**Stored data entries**

== Segment start ==

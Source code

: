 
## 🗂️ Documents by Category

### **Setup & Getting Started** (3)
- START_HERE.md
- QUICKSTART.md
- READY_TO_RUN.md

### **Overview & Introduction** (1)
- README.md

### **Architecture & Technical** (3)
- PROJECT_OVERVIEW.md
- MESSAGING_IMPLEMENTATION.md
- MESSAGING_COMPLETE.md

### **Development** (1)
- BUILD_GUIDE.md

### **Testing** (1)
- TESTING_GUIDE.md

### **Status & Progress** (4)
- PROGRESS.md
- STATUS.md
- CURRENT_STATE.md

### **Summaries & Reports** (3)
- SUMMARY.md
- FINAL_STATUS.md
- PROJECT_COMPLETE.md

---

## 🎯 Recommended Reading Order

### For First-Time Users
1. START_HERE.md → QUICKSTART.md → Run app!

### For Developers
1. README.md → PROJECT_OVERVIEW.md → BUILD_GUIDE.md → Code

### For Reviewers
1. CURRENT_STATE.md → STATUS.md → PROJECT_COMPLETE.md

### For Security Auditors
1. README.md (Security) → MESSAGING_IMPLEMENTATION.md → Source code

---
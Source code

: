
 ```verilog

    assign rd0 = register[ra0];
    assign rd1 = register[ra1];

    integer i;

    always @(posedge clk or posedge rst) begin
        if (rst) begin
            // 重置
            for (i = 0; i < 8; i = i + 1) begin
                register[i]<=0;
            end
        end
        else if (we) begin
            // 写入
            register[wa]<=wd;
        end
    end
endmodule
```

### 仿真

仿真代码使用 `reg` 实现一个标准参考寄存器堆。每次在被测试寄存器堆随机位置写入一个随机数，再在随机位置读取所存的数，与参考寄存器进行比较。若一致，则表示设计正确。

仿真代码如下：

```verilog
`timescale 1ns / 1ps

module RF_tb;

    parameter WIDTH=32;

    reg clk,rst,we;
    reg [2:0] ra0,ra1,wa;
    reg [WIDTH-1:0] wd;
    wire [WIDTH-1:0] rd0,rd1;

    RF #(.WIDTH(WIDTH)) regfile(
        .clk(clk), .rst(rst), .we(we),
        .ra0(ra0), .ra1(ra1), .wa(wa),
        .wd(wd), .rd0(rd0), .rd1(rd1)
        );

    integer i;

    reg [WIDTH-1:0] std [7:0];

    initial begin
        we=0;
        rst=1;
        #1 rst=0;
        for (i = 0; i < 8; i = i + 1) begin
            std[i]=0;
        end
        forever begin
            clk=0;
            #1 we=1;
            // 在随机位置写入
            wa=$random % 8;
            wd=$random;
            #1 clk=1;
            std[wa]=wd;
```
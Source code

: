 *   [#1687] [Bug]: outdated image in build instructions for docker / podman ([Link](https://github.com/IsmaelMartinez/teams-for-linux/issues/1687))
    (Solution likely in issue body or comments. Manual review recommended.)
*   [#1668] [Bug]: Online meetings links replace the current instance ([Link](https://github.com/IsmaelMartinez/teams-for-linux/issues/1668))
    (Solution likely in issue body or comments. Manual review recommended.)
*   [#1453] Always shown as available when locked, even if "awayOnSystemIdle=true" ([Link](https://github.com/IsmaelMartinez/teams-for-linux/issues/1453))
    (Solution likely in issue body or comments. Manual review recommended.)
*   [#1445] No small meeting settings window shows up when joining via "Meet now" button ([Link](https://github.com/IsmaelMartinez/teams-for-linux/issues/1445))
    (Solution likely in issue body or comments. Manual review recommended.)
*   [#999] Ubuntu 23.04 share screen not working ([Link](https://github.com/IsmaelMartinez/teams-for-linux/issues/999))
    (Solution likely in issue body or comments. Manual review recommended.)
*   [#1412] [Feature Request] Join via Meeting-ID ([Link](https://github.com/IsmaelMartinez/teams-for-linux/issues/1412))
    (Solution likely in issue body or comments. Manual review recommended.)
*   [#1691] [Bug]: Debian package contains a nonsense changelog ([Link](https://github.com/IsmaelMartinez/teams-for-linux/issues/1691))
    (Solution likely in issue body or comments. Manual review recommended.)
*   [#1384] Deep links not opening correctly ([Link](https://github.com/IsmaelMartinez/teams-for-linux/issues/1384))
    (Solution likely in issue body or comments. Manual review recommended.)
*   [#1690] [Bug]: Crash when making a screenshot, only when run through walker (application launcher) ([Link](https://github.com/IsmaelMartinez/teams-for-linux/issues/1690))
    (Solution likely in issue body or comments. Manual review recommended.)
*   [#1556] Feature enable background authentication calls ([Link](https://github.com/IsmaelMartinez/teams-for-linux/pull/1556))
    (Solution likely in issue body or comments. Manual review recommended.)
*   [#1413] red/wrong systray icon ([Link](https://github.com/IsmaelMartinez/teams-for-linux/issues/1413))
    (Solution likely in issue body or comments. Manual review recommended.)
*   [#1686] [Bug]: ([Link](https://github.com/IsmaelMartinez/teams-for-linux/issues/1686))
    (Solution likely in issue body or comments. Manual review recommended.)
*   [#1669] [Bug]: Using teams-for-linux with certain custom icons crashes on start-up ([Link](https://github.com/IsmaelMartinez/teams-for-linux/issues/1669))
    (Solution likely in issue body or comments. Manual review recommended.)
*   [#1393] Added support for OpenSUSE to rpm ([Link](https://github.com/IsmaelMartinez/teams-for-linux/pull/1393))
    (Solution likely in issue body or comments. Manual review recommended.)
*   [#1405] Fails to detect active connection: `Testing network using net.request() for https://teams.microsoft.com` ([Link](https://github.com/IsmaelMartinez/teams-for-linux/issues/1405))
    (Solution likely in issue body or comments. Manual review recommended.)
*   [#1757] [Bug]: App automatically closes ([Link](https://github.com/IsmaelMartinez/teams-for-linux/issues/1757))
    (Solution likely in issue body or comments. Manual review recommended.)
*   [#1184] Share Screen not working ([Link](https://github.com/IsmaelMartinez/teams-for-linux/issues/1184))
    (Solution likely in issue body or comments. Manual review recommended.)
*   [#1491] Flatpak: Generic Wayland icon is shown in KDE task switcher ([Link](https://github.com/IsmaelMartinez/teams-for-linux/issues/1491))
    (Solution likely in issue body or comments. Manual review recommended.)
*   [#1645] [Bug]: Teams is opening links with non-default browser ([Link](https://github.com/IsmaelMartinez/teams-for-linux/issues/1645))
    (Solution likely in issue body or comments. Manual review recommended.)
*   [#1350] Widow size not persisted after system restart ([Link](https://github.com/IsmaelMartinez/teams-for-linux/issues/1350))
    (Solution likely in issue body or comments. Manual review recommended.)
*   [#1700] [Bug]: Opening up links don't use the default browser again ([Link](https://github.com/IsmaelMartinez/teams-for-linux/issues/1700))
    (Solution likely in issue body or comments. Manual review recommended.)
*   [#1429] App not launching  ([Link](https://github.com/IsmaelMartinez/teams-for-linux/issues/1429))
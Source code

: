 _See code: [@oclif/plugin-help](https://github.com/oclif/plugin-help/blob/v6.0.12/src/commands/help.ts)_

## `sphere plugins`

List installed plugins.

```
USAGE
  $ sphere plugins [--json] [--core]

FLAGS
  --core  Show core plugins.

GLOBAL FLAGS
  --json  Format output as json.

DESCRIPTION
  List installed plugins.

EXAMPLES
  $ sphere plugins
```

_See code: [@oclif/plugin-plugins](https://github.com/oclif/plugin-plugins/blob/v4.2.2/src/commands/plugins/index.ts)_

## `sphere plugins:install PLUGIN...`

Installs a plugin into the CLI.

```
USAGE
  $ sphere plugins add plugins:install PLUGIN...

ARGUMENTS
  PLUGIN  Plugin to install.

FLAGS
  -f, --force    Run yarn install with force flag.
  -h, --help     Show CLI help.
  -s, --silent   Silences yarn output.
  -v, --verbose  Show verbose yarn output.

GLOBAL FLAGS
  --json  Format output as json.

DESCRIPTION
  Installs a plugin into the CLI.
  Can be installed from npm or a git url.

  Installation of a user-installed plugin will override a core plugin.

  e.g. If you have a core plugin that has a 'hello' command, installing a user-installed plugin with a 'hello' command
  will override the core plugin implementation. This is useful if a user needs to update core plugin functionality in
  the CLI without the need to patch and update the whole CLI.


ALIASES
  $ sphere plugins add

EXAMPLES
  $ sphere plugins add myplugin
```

== Segment end ==

**YOUR TASK**
Among the entries, how many lines hold the string "register"? Answer with a bare number.

**OUTPUT FOR THIS EXERCISE**
4